Spotify and Starbucks Coffee Company will begin a multi-year music program to make “the barista the DJ,” in the words of Spotify CEO Daniel Ek, essentially turning over control of in-store music to the coffee makers at Starbucks’ 7,000 U.S. stores. On Monday, May 18, all of Starbucks’ 150,000 U.S. employees received a complimentary Spotify Premium subscription to prep for a planned fall in-store music program that will be powered by the streaming service, giving customers access to exclusive playlists and the opportunity to play their own favorite tracks at their local stores. The partnership will also promote My Starbucks Rewards, a loyalty program with 10.3 million members. 

Though Starbucks' core business is healthy -- American sales increased 7 percent and store traffic lifted 2 percent in second-quarter 2015 compared the same period in 2014 -- the Seattle-headquartered chain nevertheless faces increased competition from Dunkin' Donuts and McDonald's, which have both enhanced their coffee offerings to reach more millennials.  
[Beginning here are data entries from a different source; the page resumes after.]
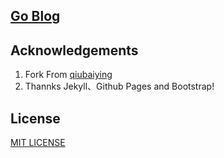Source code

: ## [Go Blog](https://yves-y-zhang.github.io/)


## Acknowledgements
1. Fork From [qiubaiying](https://github.com/qiubaiying/qiubaiying.github.io)
2. Thannks Jekyll、Github Pages and Bootstrap!

## License
[MIT LICENSE](https://github.com/qiubaiying/qiubaiying.github.io/blob/master/LICENSE)

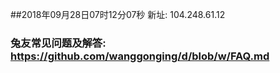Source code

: ##2018年09月28日07时12分07秒 新址: 104.248.61.12
### 兔友常见问题及解答: https://github.com/wanggonging/d/blob/w/FAQ.md
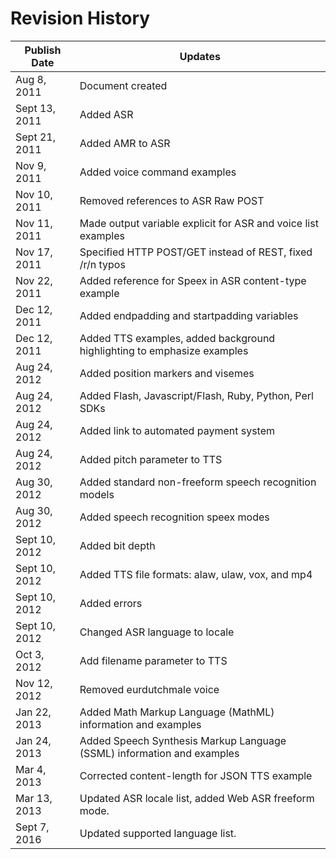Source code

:# Revision History

Publish Date | Updates
---------- | -------
Aug  8, 2011 | Document created
Sept 13, 2011 | Added ASR
Sept 21, 2011 | Added AMR to ASR
Nov 9, 2011 | Added voice command examples
Nov 10, 2011 | Removed references to ASR Raw POST
Nov 11, 2011 | Made output variable explicit for ASR and voice list examples
Nov 17, 2011 | Specified HTTP POST/GET instead of REST, fixed /r/n typos
Nov 22, 2011 | Added reference for Speex in ASR content-type example
Dec 12, 2011 | Added endpadding and startpadding variables
Dec 12, 2011 | Added TTS examples, added background highlighting to emphasize examples
Aug 24, 2012 | Added position markers and visemes
Aug 24, 2012 | Added Flash, Javascript/Flash, Ruby, Python, Perl SDKs
Aug 24, 2012 | Added link to automated payment system
Aug 24, 2012 | Added pitch parameter to TTS
Aug 30, 2012 | Added standard non-freeform speech recognition models
Aug 30, 2012 | Added speech recognition speex modes
Sept 10, 2012 | Added bit depth
Sept 10, 2012 | Added TTS file formats: alaw, ulaw, vox, and mp4
Sept 10, 2012 | Added errors
Sept 10, 2012 | Changed ASR language to locale
Oct 3, 2012 | Add filename parameter to TTS
Nov 12, 2012 | Removed eurdutchmale voice
Jan 22, 2013 | Added Math Markup Language (MathML) information and examples
Jan 24, 2013 | Added Speech Synthesis Markup Language (SSML) information and examples
Mar 4, 2013 | Corrected content-length for JSON TTS example
Mar 13, 2013 | Updated ASR locale list, added Web ASR freeform mode.
Sept 7, 2016 | Updated supported language list.
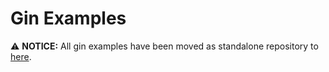 # Gin Examples

⚠️  **NOTICE:** All gin examples have been moved as standalone repository to [here](https://github.com/yanshinian/learncoredemo/framework/examples).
“We think we have an historic opportunity to take advantage of a brick-and-mortar brand,” Starbucks chairman-CEO Howard Schultz said in a conference call Monday. “The music and business acumen Spotify has around building subscribers will enhance the music industry to provide further value for artists and reinvent the way our global customers discover music.”

Of course, Spotify isn’t Starbucks’ first foray into the music industry. A 2006 pact with Apple’s iTunes used to give away 1.5 million free song downloads per year, helping shine a light on a different artist each week. And in 2007, the company’s Hear Music label was founded in partnership with Concord, helping propel new albums from Paul McCartney, Joni Mitchell and James Taylor to the upper reaches of the Billboard 200. Though Starbucks continued to offer physical music even after Hear Music scaled back in 2008, declining sales eventually caused the chain to stop selling CDs entirely earlier this year.

But the main purpose of Starbucks and Spotify’s new pact doesn’t seem to be giving a boost to specific label-sanctioned artists. Rather, Starbucks’ Schultz saw Spotify as the first third-party app for users to gain “Stars as Currency” for free food and drink via the My Starbucks Rewards program, while Spotify’s Ek saw an obvious link to drive paid subscriptions. Of the 60 million users currently active on Spotify, only 15 million are paying subscribers. Apple, which is expected to launch its own new streaming service powered by Beats as early as next month, has reportedly been pressuring the major labels to kill Spotify’s free tier -- a move that’s already flagged a Federal Trade Commission and possible European Commission investigation over antitrust practices.

The Starbucks pact is similar to Spotify’s announcement with Uber last November that enables Spotify Premium users to DJ their rides in more than 10 cities globally. Up next: a likely entry into video for the service, which on Wednesday, May 20 is expected to make another major press announcement.